The world of coding has become accessible in a number of avenues and platforms. This global phenomenon has completely revolutionized the world of computer science and its requisite byproducts — such as video games and virtual reality. The question persists: Should up-and-coming coders attend college with the hopes of getting a computer science degree? Or, should they instead look into attending coding boot camps? There’s a discussion to be had as to why coding boot camps may be the better option for one’s future.
There’s certainly a level of prestige associated with garnering a degree from somewhere like Stanford or Harvard. Computer science degrees have also become hotly-contested in terms of garnering admittance into the program. There’s the actual act of getting into the university. After that, one could be looking at upwards of $50,000-to-$60,000 per year for tuition. There’s also the added cost of a dorm/apartment/living situation, and the ancillary fees (entertainment, food). In comparison, there are coding boot camps for as cheap as $9,995. Normally, they’ll run anywhere between $10,000-to-$20,000. With this being a one-time expenditure, one can clearly see the amount of money saved with this choice.

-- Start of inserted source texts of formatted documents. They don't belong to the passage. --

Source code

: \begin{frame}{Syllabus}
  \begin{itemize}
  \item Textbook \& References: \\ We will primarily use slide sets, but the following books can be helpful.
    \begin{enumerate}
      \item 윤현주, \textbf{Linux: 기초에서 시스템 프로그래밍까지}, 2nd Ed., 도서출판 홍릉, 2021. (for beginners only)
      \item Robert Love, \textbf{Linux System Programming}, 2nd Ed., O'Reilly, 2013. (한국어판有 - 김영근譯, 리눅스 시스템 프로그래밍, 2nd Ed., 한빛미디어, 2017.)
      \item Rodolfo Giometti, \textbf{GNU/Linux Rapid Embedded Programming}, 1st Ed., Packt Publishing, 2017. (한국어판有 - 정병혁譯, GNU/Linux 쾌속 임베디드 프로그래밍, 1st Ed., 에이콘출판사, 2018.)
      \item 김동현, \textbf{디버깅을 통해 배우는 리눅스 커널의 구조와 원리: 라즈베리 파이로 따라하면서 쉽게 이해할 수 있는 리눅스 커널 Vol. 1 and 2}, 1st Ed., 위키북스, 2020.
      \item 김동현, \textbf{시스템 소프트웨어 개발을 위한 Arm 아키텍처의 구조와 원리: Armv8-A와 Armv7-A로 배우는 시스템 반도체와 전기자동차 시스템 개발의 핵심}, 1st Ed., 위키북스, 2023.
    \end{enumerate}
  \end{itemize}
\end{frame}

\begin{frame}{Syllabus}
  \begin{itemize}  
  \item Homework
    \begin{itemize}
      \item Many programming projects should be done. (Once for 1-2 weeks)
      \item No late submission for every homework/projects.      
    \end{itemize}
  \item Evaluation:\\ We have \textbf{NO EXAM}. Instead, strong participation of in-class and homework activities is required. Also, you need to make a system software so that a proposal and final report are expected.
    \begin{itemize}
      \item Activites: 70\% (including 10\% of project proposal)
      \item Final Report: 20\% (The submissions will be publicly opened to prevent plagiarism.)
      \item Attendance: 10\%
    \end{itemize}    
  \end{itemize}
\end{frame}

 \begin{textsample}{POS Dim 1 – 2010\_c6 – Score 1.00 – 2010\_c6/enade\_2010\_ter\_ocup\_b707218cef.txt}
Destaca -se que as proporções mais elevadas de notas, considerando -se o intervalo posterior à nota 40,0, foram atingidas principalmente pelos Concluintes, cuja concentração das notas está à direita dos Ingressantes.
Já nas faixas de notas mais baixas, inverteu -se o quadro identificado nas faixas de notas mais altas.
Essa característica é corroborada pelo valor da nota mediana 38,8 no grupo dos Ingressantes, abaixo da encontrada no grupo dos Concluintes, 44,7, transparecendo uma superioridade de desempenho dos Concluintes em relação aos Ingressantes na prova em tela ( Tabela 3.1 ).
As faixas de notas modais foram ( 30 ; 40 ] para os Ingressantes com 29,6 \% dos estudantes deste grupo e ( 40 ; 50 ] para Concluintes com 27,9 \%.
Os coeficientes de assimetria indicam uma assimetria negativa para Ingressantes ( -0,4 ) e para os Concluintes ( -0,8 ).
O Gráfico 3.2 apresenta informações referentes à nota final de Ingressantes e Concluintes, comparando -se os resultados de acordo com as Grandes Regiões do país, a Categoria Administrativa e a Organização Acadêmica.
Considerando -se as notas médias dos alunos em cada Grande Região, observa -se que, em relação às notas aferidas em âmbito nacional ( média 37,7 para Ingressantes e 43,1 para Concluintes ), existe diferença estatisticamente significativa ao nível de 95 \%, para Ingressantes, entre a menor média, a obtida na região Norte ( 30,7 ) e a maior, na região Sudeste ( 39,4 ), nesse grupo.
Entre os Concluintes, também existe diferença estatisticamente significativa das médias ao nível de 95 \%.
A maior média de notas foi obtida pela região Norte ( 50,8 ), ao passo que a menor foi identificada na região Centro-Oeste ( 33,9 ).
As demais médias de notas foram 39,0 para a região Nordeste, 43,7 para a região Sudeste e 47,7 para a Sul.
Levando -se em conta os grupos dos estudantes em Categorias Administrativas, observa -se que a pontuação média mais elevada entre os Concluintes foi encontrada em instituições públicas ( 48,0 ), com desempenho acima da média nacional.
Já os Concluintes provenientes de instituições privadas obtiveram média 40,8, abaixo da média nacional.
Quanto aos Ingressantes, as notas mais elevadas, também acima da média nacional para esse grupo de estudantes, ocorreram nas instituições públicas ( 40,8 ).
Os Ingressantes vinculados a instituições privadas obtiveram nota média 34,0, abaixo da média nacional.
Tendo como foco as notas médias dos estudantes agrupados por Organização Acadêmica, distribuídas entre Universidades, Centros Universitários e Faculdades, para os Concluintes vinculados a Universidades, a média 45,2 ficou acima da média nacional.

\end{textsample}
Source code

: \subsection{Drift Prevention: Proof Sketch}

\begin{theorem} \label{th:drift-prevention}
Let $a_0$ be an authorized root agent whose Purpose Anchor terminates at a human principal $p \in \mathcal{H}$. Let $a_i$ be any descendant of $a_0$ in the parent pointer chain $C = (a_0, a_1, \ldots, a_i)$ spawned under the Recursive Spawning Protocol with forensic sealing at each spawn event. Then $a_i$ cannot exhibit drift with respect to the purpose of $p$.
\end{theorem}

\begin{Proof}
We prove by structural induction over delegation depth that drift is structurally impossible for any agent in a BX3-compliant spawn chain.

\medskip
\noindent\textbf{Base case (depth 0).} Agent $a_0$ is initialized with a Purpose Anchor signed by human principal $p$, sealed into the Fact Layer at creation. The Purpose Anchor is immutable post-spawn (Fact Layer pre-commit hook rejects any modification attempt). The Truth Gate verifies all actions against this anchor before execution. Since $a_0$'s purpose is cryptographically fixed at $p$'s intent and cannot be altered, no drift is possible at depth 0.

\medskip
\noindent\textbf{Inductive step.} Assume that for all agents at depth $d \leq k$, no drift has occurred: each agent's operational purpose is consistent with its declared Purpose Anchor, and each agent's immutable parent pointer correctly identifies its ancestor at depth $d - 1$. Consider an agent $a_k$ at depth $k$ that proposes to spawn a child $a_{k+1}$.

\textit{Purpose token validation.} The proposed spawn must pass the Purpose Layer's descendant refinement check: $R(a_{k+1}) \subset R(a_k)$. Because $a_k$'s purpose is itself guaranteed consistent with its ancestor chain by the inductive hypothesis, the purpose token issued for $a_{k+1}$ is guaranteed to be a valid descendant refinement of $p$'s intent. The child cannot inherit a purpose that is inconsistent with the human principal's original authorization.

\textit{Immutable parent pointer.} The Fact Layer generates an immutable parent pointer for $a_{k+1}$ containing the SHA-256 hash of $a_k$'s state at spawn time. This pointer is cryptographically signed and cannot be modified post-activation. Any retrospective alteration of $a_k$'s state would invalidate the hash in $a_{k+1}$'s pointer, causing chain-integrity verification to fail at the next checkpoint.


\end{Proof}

A full college experience will normally take a minimum of four years. This more often than not prevents an individual from garnering a full-time position, and thus making money. Coding boot camps are as short as 9-to-10 weeks. From here, one is then ready to seek full-time employment. A degree from a respected university may appeal to larger corporations. With that said, coding boot camp members now have the time and flexibility to create their own start-up businesses/companies if they so choose. Creativity can be fostered further with the newfound skill-set.
Ability to Find a Job
After completing the crash-course in coding, the prospective job seeker can hit the employment mark fervently. Statistical breakdowns have shown coding boot camp graduates to make an average of $60,000-to-$80,000 as an initial salary. In comparison, college graduates have been plagued by a slow job market. Unemployment rates for recent college graduates have been rather considerable in the last few years. Though some Computer Science graduates can make hefty salaries straight out of college, it’s not a sure thing by any stretch.
Diversity of Curriculum
With a more intensive program, those enrolled in coding boot camps will be introduced to more in-depth concepts rather than a broad, sweeping scope. Each coding boot camp has their own idiosyncrasies and methods for which they incorporate into instruction. It’s more of a hands-on, specialized form of learning when compared to large university lecture halls.
Without question, each option presents the prospective students with some pros and cons. Perhaps more so than ever before, the decision to attend university instead of exploring an alternative option may not be the overwhelmingly best choice.